Here is our clue. The study of what is near at hand and familiar-the
study of American civilization, for example,-is an easy door. But it must
be, not a door into a dull miscellany and lumber-room,but a door opening
outward upon the universe of human endeavor and natural process.
Such a door opening outward upon freedom is what I conceive a liberal
education to be. This is true to the etymology of the phrase: liberal educa-
tion is the education worthy of a free man. More than that, it is the educa-
tion by which a man achieves freedom. But what can achieving freedom
possibly mean except liberation from some form or other of slavery?
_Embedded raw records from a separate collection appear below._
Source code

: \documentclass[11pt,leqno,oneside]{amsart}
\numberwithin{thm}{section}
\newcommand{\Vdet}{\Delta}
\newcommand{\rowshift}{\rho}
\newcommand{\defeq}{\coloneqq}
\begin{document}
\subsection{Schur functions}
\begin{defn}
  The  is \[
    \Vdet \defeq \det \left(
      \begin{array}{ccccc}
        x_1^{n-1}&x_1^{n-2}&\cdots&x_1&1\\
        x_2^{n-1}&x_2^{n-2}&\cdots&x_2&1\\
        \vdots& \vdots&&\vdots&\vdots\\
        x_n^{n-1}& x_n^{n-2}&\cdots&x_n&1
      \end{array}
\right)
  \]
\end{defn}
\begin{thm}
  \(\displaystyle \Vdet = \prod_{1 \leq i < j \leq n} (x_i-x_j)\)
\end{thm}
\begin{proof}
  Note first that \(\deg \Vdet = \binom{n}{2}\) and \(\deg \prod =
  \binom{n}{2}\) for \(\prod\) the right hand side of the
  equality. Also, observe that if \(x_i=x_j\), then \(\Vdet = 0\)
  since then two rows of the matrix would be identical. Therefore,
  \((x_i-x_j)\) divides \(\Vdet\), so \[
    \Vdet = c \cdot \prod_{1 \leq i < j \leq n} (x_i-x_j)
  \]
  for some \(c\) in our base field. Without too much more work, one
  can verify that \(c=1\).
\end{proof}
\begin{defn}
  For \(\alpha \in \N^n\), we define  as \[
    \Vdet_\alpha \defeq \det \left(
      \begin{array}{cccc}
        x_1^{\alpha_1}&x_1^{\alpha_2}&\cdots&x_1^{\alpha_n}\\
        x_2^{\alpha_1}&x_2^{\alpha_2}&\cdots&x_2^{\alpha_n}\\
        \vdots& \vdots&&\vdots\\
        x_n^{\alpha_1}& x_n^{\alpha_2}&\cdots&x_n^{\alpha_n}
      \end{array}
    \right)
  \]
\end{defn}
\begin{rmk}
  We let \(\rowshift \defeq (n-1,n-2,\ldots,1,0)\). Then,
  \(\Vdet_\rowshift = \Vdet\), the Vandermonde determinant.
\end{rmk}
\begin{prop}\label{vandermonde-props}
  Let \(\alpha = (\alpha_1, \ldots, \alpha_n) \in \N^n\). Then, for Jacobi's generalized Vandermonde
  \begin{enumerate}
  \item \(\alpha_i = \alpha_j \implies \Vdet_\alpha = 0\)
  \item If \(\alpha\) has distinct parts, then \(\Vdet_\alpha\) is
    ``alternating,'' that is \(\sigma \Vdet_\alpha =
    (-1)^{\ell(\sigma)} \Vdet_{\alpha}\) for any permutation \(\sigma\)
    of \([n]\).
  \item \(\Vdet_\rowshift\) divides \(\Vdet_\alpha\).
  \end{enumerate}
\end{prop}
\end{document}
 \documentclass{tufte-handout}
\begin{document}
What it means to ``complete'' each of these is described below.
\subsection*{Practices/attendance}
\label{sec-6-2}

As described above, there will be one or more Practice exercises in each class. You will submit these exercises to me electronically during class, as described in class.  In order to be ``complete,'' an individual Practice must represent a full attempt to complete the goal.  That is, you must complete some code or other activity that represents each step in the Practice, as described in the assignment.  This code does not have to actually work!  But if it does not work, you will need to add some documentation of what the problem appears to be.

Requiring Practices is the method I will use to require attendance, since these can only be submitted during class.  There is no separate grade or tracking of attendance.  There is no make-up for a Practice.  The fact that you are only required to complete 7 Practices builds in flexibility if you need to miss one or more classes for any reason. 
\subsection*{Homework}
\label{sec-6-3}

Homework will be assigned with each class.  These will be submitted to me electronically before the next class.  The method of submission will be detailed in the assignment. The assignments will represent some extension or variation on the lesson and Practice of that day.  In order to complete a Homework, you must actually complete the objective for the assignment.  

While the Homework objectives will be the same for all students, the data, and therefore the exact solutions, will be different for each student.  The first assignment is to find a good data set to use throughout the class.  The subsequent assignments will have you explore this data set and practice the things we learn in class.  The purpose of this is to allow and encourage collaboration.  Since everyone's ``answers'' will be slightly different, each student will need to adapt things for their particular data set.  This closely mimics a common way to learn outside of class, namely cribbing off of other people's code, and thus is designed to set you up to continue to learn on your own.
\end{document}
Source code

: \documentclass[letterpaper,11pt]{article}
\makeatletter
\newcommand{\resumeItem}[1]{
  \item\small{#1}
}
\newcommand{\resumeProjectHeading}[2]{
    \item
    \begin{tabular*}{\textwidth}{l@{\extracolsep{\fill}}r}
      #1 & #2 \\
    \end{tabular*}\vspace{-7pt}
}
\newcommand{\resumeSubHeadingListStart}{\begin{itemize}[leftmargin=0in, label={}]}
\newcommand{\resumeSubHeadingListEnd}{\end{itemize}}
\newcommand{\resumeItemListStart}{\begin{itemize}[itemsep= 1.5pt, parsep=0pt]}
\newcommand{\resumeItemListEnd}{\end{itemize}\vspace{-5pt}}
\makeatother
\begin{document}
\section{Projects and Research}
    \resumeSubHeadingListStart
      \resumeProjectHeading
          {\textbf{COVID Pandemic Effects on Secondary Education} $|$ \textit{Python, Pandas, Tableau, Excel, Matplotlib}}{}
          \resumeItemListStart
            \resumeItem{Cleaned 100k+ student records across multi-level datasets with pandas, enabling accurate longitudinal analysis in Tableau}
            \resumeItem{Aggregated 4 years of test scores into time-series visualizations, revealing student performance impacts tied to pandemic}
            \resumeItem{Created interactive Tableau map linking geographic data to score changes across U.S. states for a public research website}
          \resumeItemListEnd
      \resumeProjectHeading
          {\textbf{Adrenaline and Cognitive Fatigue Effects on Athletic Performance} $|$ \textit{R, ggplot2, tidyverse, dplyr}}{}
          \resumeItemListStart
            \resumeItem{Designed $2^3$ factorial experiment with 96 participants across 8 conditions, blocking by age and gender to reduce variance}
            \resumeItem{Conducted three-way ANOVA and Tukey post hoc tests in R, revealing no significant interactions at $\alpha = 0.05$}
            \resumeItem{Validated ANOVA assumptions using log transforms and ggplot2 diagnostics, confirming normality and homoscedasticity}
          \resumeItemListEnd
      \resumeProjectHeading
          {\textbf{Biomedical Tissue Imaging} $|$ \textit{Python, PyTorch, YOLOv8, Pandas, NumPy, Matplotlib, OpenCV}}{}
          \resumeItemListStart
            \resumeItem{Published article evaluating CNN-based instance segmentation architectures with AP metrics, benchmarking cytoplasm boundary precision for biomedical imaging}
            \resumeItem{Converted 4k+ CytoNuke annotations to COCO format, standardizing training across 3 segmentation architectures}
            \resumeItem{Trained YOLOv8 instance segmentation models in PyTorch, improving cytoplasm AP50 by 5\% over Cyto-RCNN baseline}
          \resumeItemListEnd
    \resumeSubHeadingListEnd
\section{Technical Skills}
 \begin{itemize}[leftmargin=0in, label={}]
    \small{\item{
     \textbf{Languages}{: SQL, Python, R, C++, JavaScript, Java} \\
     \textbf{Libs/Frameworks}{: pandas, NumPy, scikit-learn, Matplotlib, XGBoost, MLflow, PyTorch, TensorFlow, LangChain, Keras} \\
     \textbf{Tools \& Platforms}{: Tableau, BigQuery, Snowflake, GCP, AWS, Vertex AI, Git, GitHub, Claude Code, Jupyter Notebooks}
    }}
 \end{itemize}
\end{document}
To
make himself truly free, a man must break the intellectual chains that
keep him a serf by binding him to his parish,by binding him to his narrow
workaday tasks, by binding him to accept the authority of those placed
over him in matters temporal and spiritual. A liberal education frees a man
by enlarging and disciplining his powers. 'He is no longer bound to his
parish, because education makes him spiritually a citizen of all places and
all times. His workaday tasks no longer subdue his mind to their narrow
demands, for he is large enough to cope with them and with the great
intellectual tasks of a free man as well. He is no longer obliged to accept
blindly the authority of those above him, for they are above him no longer.
In the things of the mind he is their peer, and he can decide for himself,
on as good grounds as they, the great human issues that confront him.
Thereby he is entitled to be the citizen of a free state, participating in its
highest decisions, and obeying no political mandates save those that derive
their ultimate sanction from his own consent.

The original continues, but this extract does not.